▸ TASK OBJECTIVE:
Where the records below show a line containing "Line illustrates an", start copying; end with the line containing "the instruction sequence corresponding", and copy it too.

== == ==

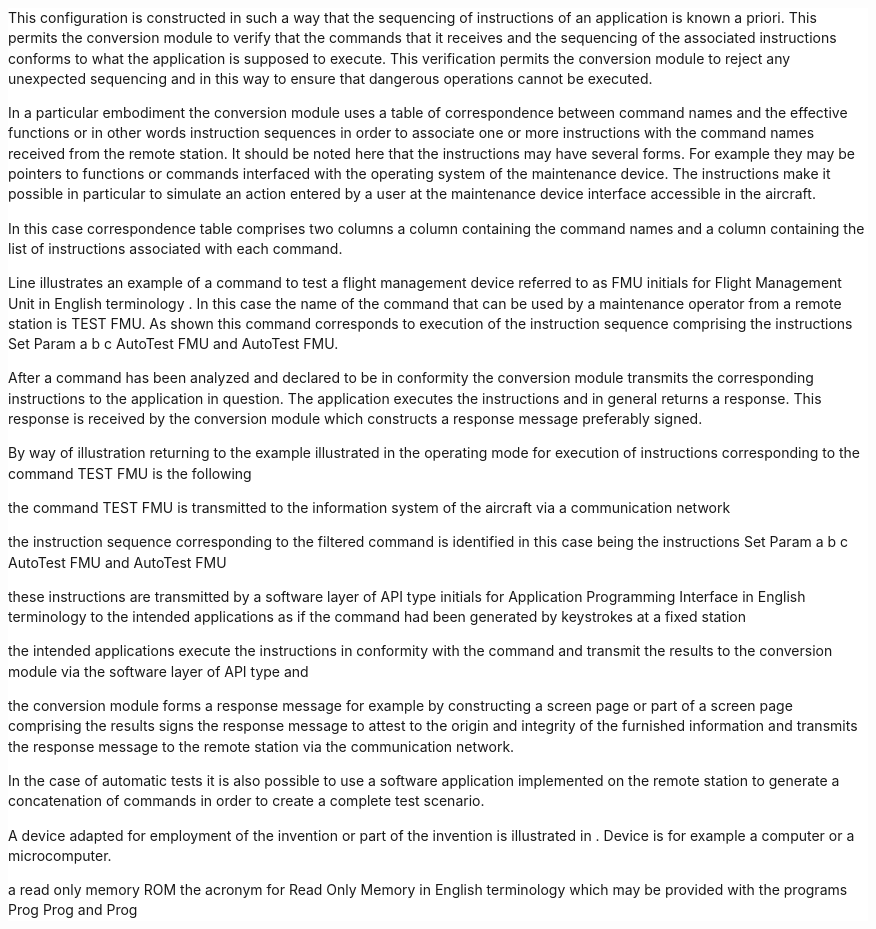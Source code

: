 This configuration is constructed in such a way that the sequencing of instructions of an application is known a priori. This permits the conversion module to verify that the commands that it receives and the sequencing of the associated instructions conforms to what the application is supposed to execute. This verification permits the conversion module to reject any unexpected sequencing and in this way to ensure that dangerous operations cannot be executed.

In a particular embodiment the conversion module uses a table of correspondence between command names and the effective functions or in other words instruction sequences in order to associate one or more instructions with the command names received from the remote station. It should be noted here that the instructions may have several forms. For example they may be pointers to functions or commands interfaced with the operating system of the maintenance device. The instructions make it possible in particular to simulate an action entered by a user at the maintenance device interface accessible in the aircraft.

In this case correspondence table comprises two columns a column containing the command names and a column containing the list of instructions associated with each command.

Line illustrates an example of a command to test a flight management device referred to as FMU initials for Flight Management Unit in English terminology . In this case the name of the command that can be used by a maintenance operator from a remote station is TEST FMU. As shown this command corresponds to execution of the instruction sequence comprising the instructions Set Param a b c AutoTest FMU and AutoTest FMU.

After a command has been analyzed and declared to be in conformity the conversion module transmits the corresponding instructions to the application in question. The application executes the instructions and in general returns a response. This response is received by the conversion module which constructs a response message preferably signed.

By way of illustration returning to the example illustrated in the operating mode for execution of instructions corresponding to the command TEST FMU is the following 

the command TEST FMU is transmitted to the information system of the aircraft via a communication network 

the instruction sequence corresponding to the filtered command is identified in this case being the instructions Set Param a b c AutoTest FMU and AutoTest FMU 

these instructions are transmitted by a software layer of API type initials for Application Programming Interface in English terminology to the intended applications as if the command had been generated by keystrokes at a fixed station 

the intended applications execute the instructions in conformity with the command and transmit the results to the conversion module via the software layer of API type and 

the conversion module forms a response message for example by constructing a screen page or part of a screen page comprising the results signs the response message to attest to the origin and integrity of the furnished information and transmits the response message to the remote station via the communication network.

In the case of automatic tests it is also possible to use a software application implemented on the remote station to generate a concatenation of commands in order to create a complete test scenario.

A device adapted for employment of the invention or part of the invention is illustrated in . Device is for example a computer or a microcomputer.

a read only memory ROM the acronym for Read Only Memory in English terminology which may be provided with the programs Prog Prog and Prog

== == ==

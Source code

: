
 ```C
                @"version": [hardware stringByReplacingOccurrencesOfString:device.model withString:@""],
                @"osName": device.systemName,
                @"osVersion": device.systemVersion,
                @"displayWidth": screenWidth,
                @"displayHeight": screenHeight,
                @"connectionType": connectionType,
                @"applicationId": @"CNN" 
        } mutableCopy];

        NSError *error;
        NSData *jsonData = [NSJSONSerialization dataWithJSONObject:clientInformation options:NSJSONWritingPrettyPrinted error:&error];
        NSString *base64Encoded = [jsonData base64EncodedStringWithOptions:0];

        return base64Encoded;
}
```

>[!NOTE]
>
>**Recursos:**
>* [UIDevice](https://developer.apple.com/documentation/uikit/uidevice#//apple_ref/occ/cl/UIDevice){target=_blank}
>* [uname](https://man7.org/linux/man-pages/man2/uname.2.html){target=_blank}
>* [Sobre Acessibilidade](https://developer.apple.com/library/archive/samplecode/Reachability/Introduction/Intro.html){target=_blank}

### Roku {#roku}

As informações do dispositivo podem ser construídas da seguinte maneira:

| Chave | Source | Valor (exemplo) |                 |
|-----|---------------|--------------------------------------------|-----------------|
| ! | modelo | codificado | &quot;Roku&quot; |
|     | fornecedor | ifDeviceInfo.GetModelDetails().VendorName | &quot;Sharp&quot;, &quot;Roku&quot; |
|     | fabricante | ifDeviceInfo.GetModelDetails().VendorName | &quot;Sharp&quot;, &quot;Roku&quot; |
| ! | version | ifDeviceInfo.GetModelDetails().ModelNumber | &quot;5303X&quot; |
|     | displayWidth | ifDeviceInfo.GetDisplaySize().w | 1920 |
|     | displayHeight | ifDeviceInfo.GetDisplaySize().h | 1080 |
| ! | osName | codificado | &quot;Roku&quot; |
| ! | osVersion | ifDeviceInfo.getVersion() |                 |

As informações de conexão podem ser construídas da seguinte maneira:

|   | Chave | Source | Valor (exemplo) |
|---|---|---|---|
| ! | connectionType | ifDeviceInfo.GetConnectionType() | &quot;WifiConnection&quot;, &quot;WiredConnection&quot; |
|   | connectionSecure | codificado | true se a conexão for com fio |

== == ==

▸ REPLY:
Line illustrates an example of a command to test a flight management device referred to as FMU initials for Flight Management Unit in English terminology . In this case the name of the command that can be used by a maintenance operator from a remote station is TEST FMU. As shown this command corresponds to execution of the instruction sequence comprising the instructions Set Param a b c AutoTest FMU and AutoTest FMU.

After a command has been analyzed and declared to be in conformity the conversion module transmits the corresponding instructions to the application in question. The application executes the instructions and in general returns a response. This response is received by the conversion module which constructs a response message preferably signed.

By way of illustration returning to the example illustrated in the operating mode for execution of instructions corresponding to the command TEST FMU is the following 

the command TEST FMU is transmitted to the information system of the aircraft via a communication network 

the instruction sequence corresponding to the filtered command is identified in this case being the instructions Set Param a b c AutoTest FMU and AutoTest FMU 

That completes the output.